Even if the broader story succeeds at drawing you in, I found the smaller, personal interactions to be uneven. Plenty of the individual scenes convey honest dramatic heft, but some of them feel awkward or forced, as if you're watching automatons going through their preset paces rather than breathing human beings acting through their own agency. When a child willfully breaks away from his father in a crowded shopping mall, you just know something bad is going to happen to him, even when your character gets close enough to grab and stop him. When two characters lean in for a kiss, you can't necessarily see a romantic spark forming from their rigid facial expressions and lack of romantic preamble. And while most of the voiceover is perfectly serviceable and even quite affecting at times, some of the pronunciations and phrasings don't sound entirely American, though its characters are.
This is getting into serious nitpicking, because Heavy Rain achieves a level of believable human drama most games can only aspire to. And it's probably too soon to expect every synthetic character to match the lifelike precision of the ones in Avatar. But the occasional awkwardness here made me ponder the idea that the uncanny valley encompasses more than simple skin shaders and eye movements. Maybe it extends around the things people say to each other and the reasons they do things, too. But at any rate, it's a sign of the story's overall strength that the game engages and sticks with you in spite of its rougher moments.
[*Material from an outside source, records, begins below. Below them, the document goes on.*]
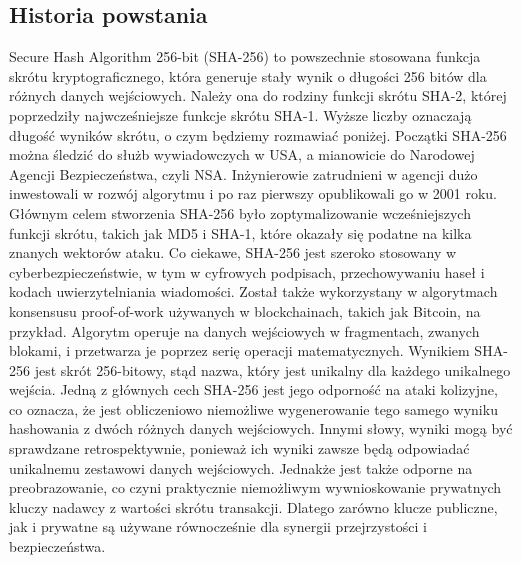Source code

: \documentclass[12pt, a4paper]{article}
\begin{document}
\subsection{Historia powstania}
Secure Hash Algorithm 256-bit (SHA-256) to powszechnie stosowana funkcja skrótu kryptograficznego, która generuje stały wynik o długości 256 bitów dla różnych danych wejściowych. Należy ona do rodziny funkcji skrótu SHA-2, której poprzedziły najwcześniejsze funkcje skrótu SHA-1. Wyższe liczby oznaczają długość wyników skrótu, o czym będziemy rozmawiać poniżej.
Początki SHA-256 można śledzić do służb wywiadowczych w USA, a mianowicie do Narodowej Agencji Bezpieczeństwa, czyli NSA. Inżynierowie zatrudnieni w agencji dużo inwestowali w rozwój algorytmu i po raz pierwszy opublikowali go w 2001 roku. Głównym celem stworzenia SHA-256 było zoptymalizowanie wcześniejszych funkcji skrótu, takich jak MD5 i SHA-1, które okazały się podatne na kilka znanych wektorów ataku.
Co ciekawe, SHA-256 jest szeroko stosowany w cyberbezpieczeństwie, w tym w cyfrowych podpisach, przechowywaniu haseł i kodach uwierzytelniania wiadomości. Został także wykorzystany w algorytmach konsensusu proof-of-work używanych w blockchainach, takich jak Bitcoin, na przykład.
Algorytm operuje na danych wejściowych w fragmentach, zwanych blokami, i przetwarza je poprzez serię operacji matematycznych. Wynikiem SHA-256 jest skrót 256-bitowy, stąd nazwa, który jest unikalny dla każdego unikalnego wejścia.
Jedną z głównych cech SHA-256 jest jego odporność na ataki kolizyjne, co oznacza, że jest obliczeniowo niemożliwe wygenerowanie tego samego wyniku hashowania z dwóch różnych danych wejściowych. Innymi słowy, wyniki mogą być sprawdzane retrospektywnie, ponieważ ich wyniki zawsze będą odpowiadać unikalnemu zestawowi danych wejściowych.
Jednakże jest także odporne na preobrazowanie, co czyni praktycznie niemożliwym wywnioskowanie prywatnych kluczy nadawcy z wartości skrótu transakcji. Dlatego zarówno klucze publiczne, jak i prywatne są używane równocześnie dla synergii przejrzystości i bezpieczeństwa.
\end{document}
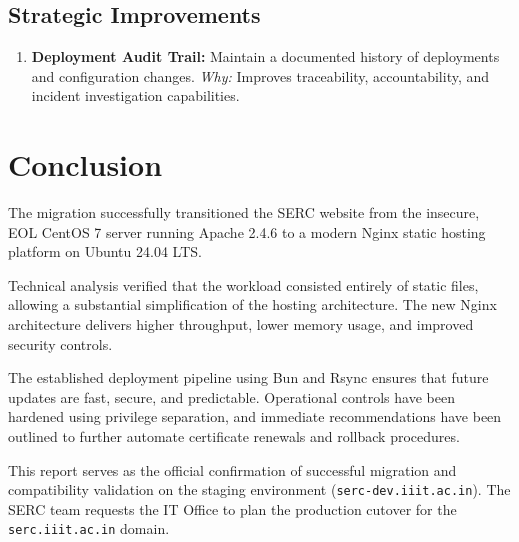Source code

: \documentclass[11pt,a4paper,DIV=16,headings=normal,parskip=half]{scrartcl}
\begin{document}
\subsection{Strategic Improvements}

\begin{enumerate}
\item \textbf{Deployment Audit Trail:} Maintain a documented history of deployments and configuration changes.
\textit{Why:} Improves traceability, accountability, and incident investigation capabilities.
\end{enumerate}

\section{Conclusion}

The migration successfully transitioned the SERC website from the insecure, EOL CentOS 7 server running Apache 2.4.6 to a modern Nginx static hosting platform on Ubuntu 24.04 LTS.

Technical analysis verified that the workload consisted entirely of static files, allowing a substantial simplification of the hosting architecture. The new Nginx architecture delivers higher throughput, lower memory usage, and improved security controls.

The established deployment pipeline using Bun and Rsync ensures that future updates are fast, secure, and predictable. Operational controls have been hardened using privilege separation, and immediate recommendations have been outlined to further automate certificate renewals and rollback procedures.

This report serves as the official confirmation of successful migration and compatibility validation on the staging environment (\texttt{serc-dev.iiit.ac.in}). The SERC team requests the IT Office to plan the production cutover for the \texttt{serc.iiit.ac.in} domain.
\end{document}
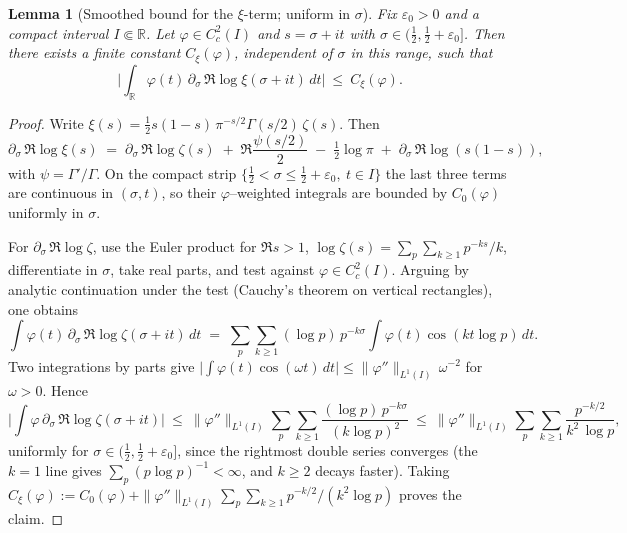 \documentclass[11pt]{article}
\newtheorem{lemma}[theorem]{Lemma}
\theoremstyle{definition}
\theoremstyle{remark}
\newcommand{\R}{\mathbb{R}}
\begin{document}
\begin{lemma}[Smoothed bound for the \(\xi\)-term; uniform in \(\sigma\)]\label{lem:xi-smoothed}
Fix \(\varepsilon_0>0\) and a compact interval \(I\Subset\R\). Let \(\varphi\in C_c^2(I)\) and \(s=\sigma+it\) with \(\sigma\in(\tfrac12,\tfrac12+\varepsilon_0]\). Then there exists a finite constant \(C_\xi(\varphi)\), independent of \(\sigma\) in this range, such that
\[
 \Big|\int_{\R}\varphi(t)\,\partial_\sigma\,\Re\log\xi(\sigma+it)\,dt\Big|\ \le\ C_\xi(\varphi).
\]
\end{lemma}
\begin{proof}
Write \(\xi(s)=\tfrac12 s(1-s)\,\pi^{-s/2}\Gamma(s/2)\,\zeta(s)\). Then
\[
 \partial_\sigma\,\Re\log\xi(s)\;=\;\partial_\sigma\,\Re\log\zeta(s)\; +\; \Re\frac{\psi(s/2)}{2}\; -\; \tfrac12\log\pi\; +\; \partial_\sigma\,\Re\log(s(1-s)),
\]
with \(\psi=\Gamma'/\Gamma\). On the compact strip \(\{\tfrac12<\sigma\le\tfrac12+\varepsilon_0,\ t\in I\}\) the last three terms are continuous in \((\sigma,t)\), so their \(\varphi\)–weighted integrals are bounded by \(C_0(\varphi)\) uniformly in \(\sigma\).

For \(\partial_\sigma\,\Re\log\zeta\), use the Euler product for \(\Re s>1\),
\(\log\zeta(s)=\sum_{p}\sum_{k\ge1}p^{-ks}/k\),
differentiate in \(\sigma\), take real parts, and test against \(\varphi\in C_c^2(I)\). Arguing by analytic continuation under the test (Cauchy's theorem on vertical rectangles), one obtains
\[
 \int \varphi(t)\,\partial_\sigma\,\Re\log\zeta(\sigma+it)\,dt\;=\;\sum_{p}\sum_{k\ge1} (\log p)\,p^{-k\sigma}\int \varphi(t)\cos(kt\log p)\,dt.
\]
Two integrations by parts give \(\big|\int \varphi(t)\cos(\omega t)\,dt\big|\le \|\varphi''\|_{L^1(I)}\,\omega^{-2}\) for \(\omega>0\). Hence
\[
 \Big|\int \varphi\,\partial_\sigma\,\Re\log\zeta(\sigma+it)\Big|\ \le\ \|\varphi''\|_{L^1(I)}\sum_{p}\sum_{k\ge1}\frac{(\log p)\,p^{-k\sigma}}{(k\log p)^2}\ \le\ \|\varphi''\|_{L^1(I)}\sum_{p}\sum_{k\ge1}\frac{p^{-k/2}}{k^2\,\log p},
\]
uniformly for \(\sigma\in(\tfrac12,\tfrac12+\varepsilon_0]\), since the rightmost double series converges (the \(k\!=\!1\) line gives \(\sum_{p}(p\log p)^{-1}<\infty\), and \(k\ge2\) decays faster). Taking \(C_\xi(\varphi):=C_0(\varphi)+\|\varphi''\|_{L^1(I)}\sum_{p}\sum_{k\ge1}p^{-k/2}/(k^2\log p)\) proves the claim.
\end{proof}
\end{document}
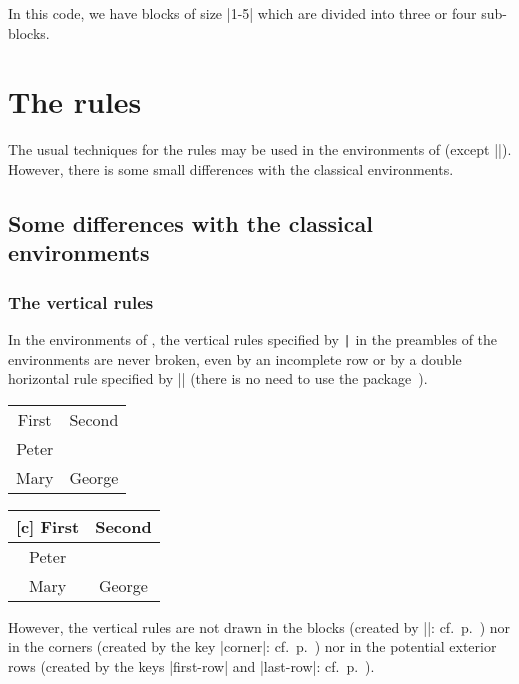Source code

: \documentclass[dvipsnames]{article}%
\begin{document}
\medskip
In this code, we have blocks of size |1-5| which are divided into three or four
sub-blocks. 





\section{The rules}

\label{rules}

The usual techniques for the rules may be used in the environments of
 (except |\vline|). However, there is some small differences
with the classical environments.

\bigskip
\subsection{Some differences with the classical environments}

\subsubsection{The vertical rules}

In the environments of , the vertical rules specified by
\verb+|+ in the preambles of the environments are never broken, even by an
incomplete row or by a double horizontal rule specified by |\hline\hline|
(there is no need to use the package~).

\bigskip
\begin{Code}[width=10cm]
\begin{NiceTabular}{|c|c|} \hline
First & Second \\ \emph{\hline\hline}
Peter \\ \hline
Mary & George\\ \hline
\end{NiceTabular}
\end{Code}
\begin{NiceTabular}{|c|c|}[c] \hline
First & Second \\ \hline\hline
Peter \\ \hline
Mary  & George \\ \hline
\end{NiceTabular}


\bigskip
However, the vertical rules are not drawn in the blocks (created by |\Block|:
cf.~p.~\pageref{Block}) nor in the corners (created by the key |corner|:
cf.~p.~\pageref{corners}) nor in the potential exterior rows (created by the
keys |first-row| and |last-row|: cf.~p.~\pageref{exterior}).
\end{document}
The first question that occurred to me early on in Heavy Rain was, Why am I doing this stuff? What's the point of making a character brush his teeth, urinate, or open the fridge to get a snack? It was around the time I piloted Ethan over to that fridge that I think I hit on the answer. Presented with the choice between drinking a beer or a carton of orange juice, I performed the analog stick action to pick up the beer. Then I was confronted with another action to make him actually drink the beer. I stared at it for a couple of seconds, then put the beer back down, and drank the OJ instead. Then I thought, maybe Ethan stopped to consider his distant, emotionally fragile young son sitting in the other room and thought better of drinking around him. Then I wondered: Did I just contribute to the development of this character in some tiny way through my own actions? I'd like to think I did. It was a strangely empowering moment, even if it was accidental.

The other is that often ballyhooed but rarely successful back-of-box feature, moral choice. The game foists a great number of tough decisions on you that most people would be loathe to even ponder, let alone make. Is the life of your child worth more than the life of a stranger? Is it worth more than your own life? Would you spare your bitter enemy from a grisly death? Forgive a lover's betrayal? The game flings these sorts of either/or scenarios at you repeatedly, and each choice has dramatic, tangible effects on how the story plays out, even if the effects aren't immediately obvious at the time. And I'm glad they aren't. Since you consider most of these choices under serious duress, the game forces you to make them in a matter of seconds, and then live with whatever the consequences may be. That immediacy adds to the game's gritty realism and the sense than I was contributing to the narrative, rather than just watching it unfold. I got a sour satisfaction out of letting my choices ride as the story went along, even when their ultimate effects were unpalatable.

Anyway, these technical issues are minor and only really glaring in contrast to the overall quality of Heavy Rain's plotting and presentation. Interactive drama, if you'd like to call it that, is certainly a young subset of game design, itself such an iterative process that most other games get the chance to build on the work of their numerous predecessors. Heavy Rain doesn't really have that benefit. It's coming out of mostly uncharted territory, and it's an impressive effort for that limitation. Interactive storytelling might not yet be able to evoke the same degree of raw human emotion as more traditional art forms, but this is a big step in the right direction.